FASSILA: A Corpus for Algerian Dialect Fake News Detection and Sentiment Analysis

Abdedaiem, Amin, Dahou, Abdelhalim Hafedh, Cheragui, Mohamed Amine, Mathiak, Brigitte

arXiv.org Artificial Intelligence 

Building a corpus become an important topic in natural language processing (NLP) and especially for low resource languages (ex: AD), due to the importance that the corpus plays in the development of several tools, such as: Machine Translation Babaali and Salem [2022], Part of speech tagging Chiche and Yitagesu [2022], Named entities recognition Jarrar et al. [2022], etc. in particular with the emergence of techniques based on statistics, machine learning and deep learning. Who exploits this mass of information to develop, train and evaluate models. However, building a corpus is not an easy task Bakari et al. [2016]; it is extremely time-consuming and requires a lot of work, for the good reason that the volume and quality of the corpus are two important parameters.

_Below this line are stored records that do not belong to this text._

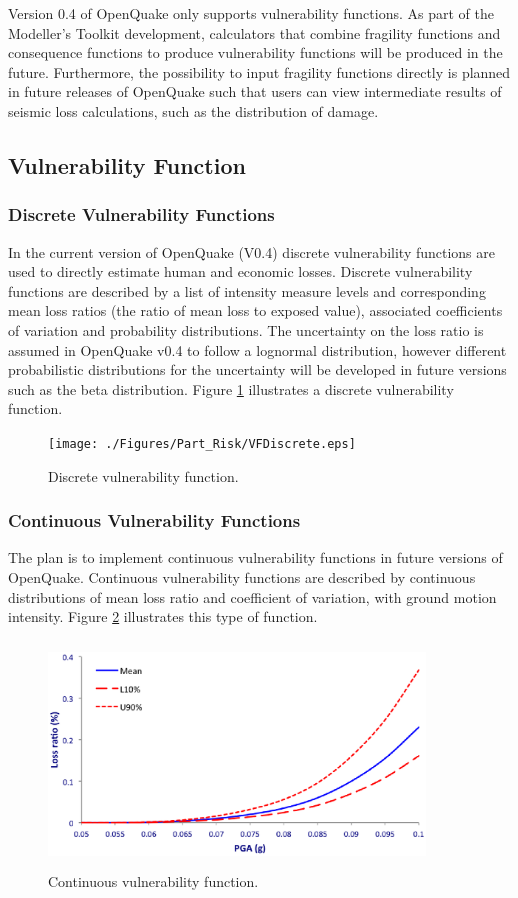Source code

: Version 0.4 of OpenQuake only supports vulnerability functions. As part of the Modeller's Toolkit development, calculators that combine fragility functions and consequence functions to produce vulnerability functions will be produced in the future. Furthermore, the possibility to input fragility functions directly is planned in future releases of OpenQuake such that users can view intermediate results of seismic loss calculations, such as the distribution of damage. 

\subsection{Vulnerability Function}
\subsubsection{Discrete Vulnerability Functions}
In the current version of OpenQuake (V0.4) discrete vulnerability functions are used to directly estimate human and economic losses. Discrete vulnerability functions are described by a list of intensity measure levels and corresponding mean loss ratios (the ratio of mean loss to exposed value), associated coefficients of variation and probability distributions. The uncertainty on the loss ratio is assumed in OpenQuake v0.4 to follow a lognormal distribution, however different probabilistic distributions for the uncertainty will be developed in future versions such as the beta distribution. Figure \ref{fig:VFDiscrete} illustrates a discrete vulnerability function.

\begin{figure}[ht]
\centering
\texttt{[image: ./Figures/Part\_Risk/VFDiscrete.eps]}
\caption{Discrete vulnerability function.}
\label{fig:VFDiscrete}
\end{figure}

\subsubsection{Continuous Vulnerability Functions}
The plan is to implement continuous vulnerability functions in future versions of OpenQuake. Continuous vulnerability functions are described by continuous distributions of mean loss ratio and coefficient of variation, with ground motion intensity. Figure \ref{fig:VFContinuous} illustrates this type of function.

\begin{figure}[ht]
\centering
\includegraphics[width=10cm,height=6cm]{./Figures/Part_Risk/VFContinuous}
\caption{Continuous vulnerability function.}
\label{fig:VFContinuous}
\end{figure}

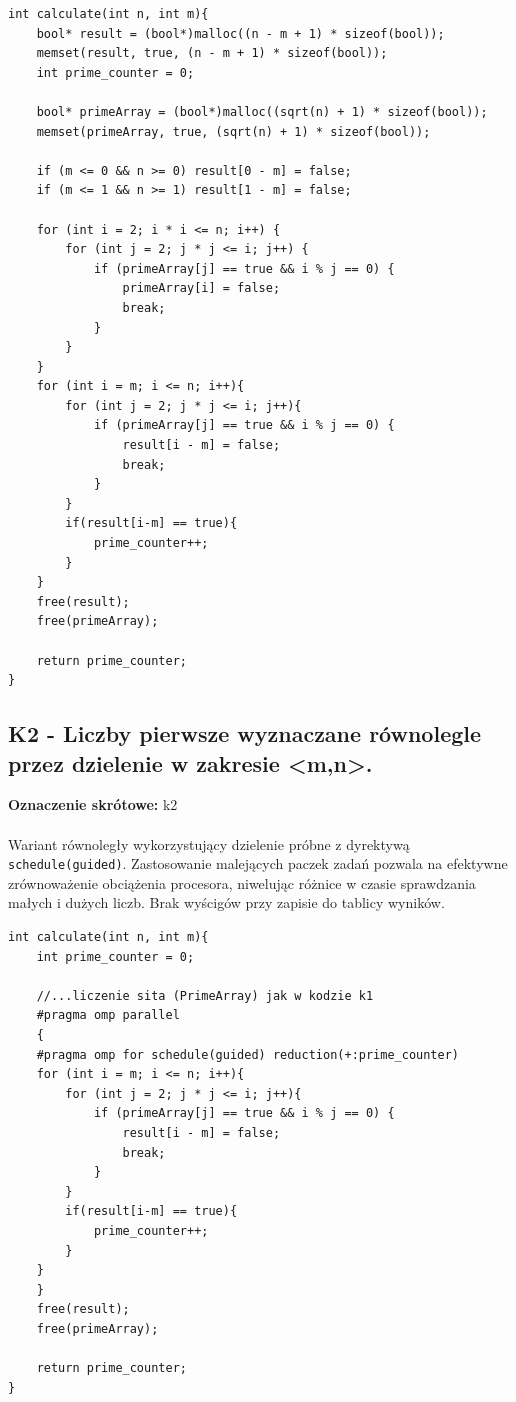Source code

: \documentclass[10pt]{article}
\begin{document}
\begin{lstlisting}[style=mystyle, caption={Kod programu k1.cpp}, label={lst:k1}]
int calculate(int n, int m){
	bool* result = (bool*)malloc((n - m + 1) * sizeof(bool));
	memset(result, true, (n - m + 1) * sizeof(bool));
	int prime_counter = 0;

	bool* primeArray = (bool*)malloc((sqrt(n) + 1) * sizeof(bool));
	memset(primeArray, true, (sqrt(n) + 1) * sizeof(bool));
	
	if (m <= 0 && n >= 0) result[0 - m] = false;
	if (m <= 1 && n >= 1) result[1 - m] = false;

	for (int i = 2; i * i <= n; i++) {
		for (int j = 2; j * j <= i; j++) {
			if (primeArray[j] == true && i % j == 0) { 
				primeArray[i] = false; 
				break;
			}
		}
	}
	for (int i = m; i <= n; i++){
		for (int j = 2; j * j <= i; j++){
			if (primeArray[j] == true && i % j == 0) {
				result[i - m] = false;
				break; 
			} 
		}
		if(result[i-m] == true){
			prime_counter++;
		}
	}
	free(result);
	free(primeArray);

	return prime_counter;
}
\end{lstlisting}

\newpage

\subsection*{K2 - Liczby pierwsze wyznaczane równolegle przez dzielenie w zakresie <m,n>.}
\textbf{Oznaczenie skrótowe:} k2
\\ \\
Wariant równoległy wykorzystujący dzielenie próbne z dyrektywą \texttt{schedule(guided)}. Zastosowanie malejących paczek zadań pozwala na 
efektywne zrównoważenie obciążenia procesora, niwelując różnice w czasie sprawdzania małych i dużych liczb. Brak wyścigów przy zapisie do tablicy wyników.
\\
\begin{lstlisting}[style=mystyle, caption={Kod programu k2.cpp}, label={lst:k2}]
int calculate(int n, int m){
	int prime_counter = 0;

	//...liczenie sita (PrimeArray) jak w kodzie k1
	#pragma omp parallel
	{
	#pragma omp for schedule(guided) reduction(+:prime_counter)
	for (int i = m; i <= n; i++){
		for (int j = 2; j * j <= i; j++){
			if (primeArray[j] == true && i % j == 0) { 
				result[i - m] = false;
				break;
			}
		}	
		if(result[i-m] == true){
			prime_counter++;
		}
	}
	} 
	free(result);
	free(primeArray);
	
	return prime_counter;
}
\end{lstlisting}
\end{document}
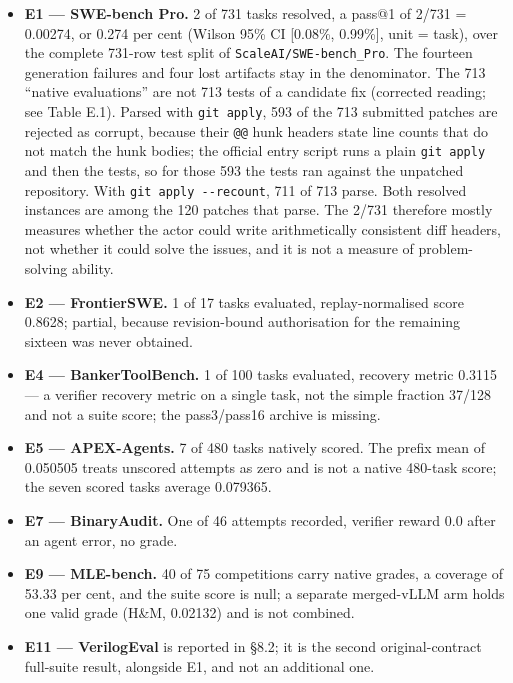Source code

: \documentclass[12pt,a4paper]{report}
\providecommand{\tightlist}{%
  \setlength{\itemsep}{0pt}\setlength{\parskip}{0pt}}
\begin{document}
\begin{itemize}
\tightlist
\item
  \textbf{E1 --- SWE-bench Pro.} 2 of 731 tasks resolved, a pass@1 of
  2/731 = 0.00274, or 0.274 per cent (Wilson 95\% CI {[}0.08\%,
  0.99\%{]}, unit = task), over the complete 731-row test split of
  \texttt{ScaleAI/SWE-bench\_Pro}. The fourteen generation failures and
  four lost artifacts stay in the denominator. The 713 ``native
  evaluations'' are not 713 tests of a candidate fix (corrected reading;
  see Table E.1). Parsed with \texttt{git\ apply}, 593 of the 713
  submitted patches are rejected as corrupt, because their \texttt{@@}
  hunk headers state line counts that do not match the hunk bodies; the
  official entry script runs a plain \texttt{git\ apply} and then the
  tests, so for those 593 the tests ran against the unpatched
  repository. With \texttt{git\ apply\ -\/-recount}, 711 of 713 parse.
  Both resolved instances are among the 120 patches that parse. The
  2/731 therefore mostly measures whether the actor could write
  arithmetically consistent diff headers, not whether it could solve the
  issues, and it is not a measure of problem-solving ability.
\item
  \textbf{E2 --- FrontierSWE.} 1 of 17 tasks evaluated,
  replay-normalised score 0.8628; partial, because revision-bound
  authorisation for the remaining sixteen was never obtained.
\item
  \textbf{E4 --- BankerToolBench.} 1 of 100 tasks evaluated, recovery
  metric 0.3115 --- a verifier recovery metric on a single task, not the
  simple fraction 37/128 and not a suite score; the pass3/pass16 archive
  is missing.
\item
  \textbf{E5 --- APEX-Agents.} 7 of 480 tasks natively scored. The
  prefix mean of 0.050505 treats unscored attempts as zero and is not a
  native 480-task score; the seven scored tasks average 0.079365.
\item
  \textbf{E7 --- BinaryAudit.} One of 46 attempts recorded, verifier
  reward 0.0 after an agent error, no grade.
\item
  \textbf{E9 --- MLE-bench.} 40 of 75 competitions carry native grades,
  a coverage of 53.33 per cent, and the suite score is null; a separate
  merged-vLLM arm holds one valid grade (H\&M, 0.02132) and is not
  combined.
\item
  \textbf{E11 --- VerilogEval} is reported in §8.2; it is the second
  original-contract full-suite result, alongside E1, and not an
  additional one.
\end{itemize}
\end{document}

Despite the recent emergence of techniques that consume fewer resources, such as few-shot learning Tunstall et al. [2022]. Over the last few years, a lot of studies in NLP have focused on languages or variants of languages called low resources Mengoni and Santucci [2023]. This change of direction is mainly due to the emergence of social media such as Facebook, Twitter, RenRen, LinkedIn, Google+, and Tuenti, as a means of communication where people exchange messages and comments.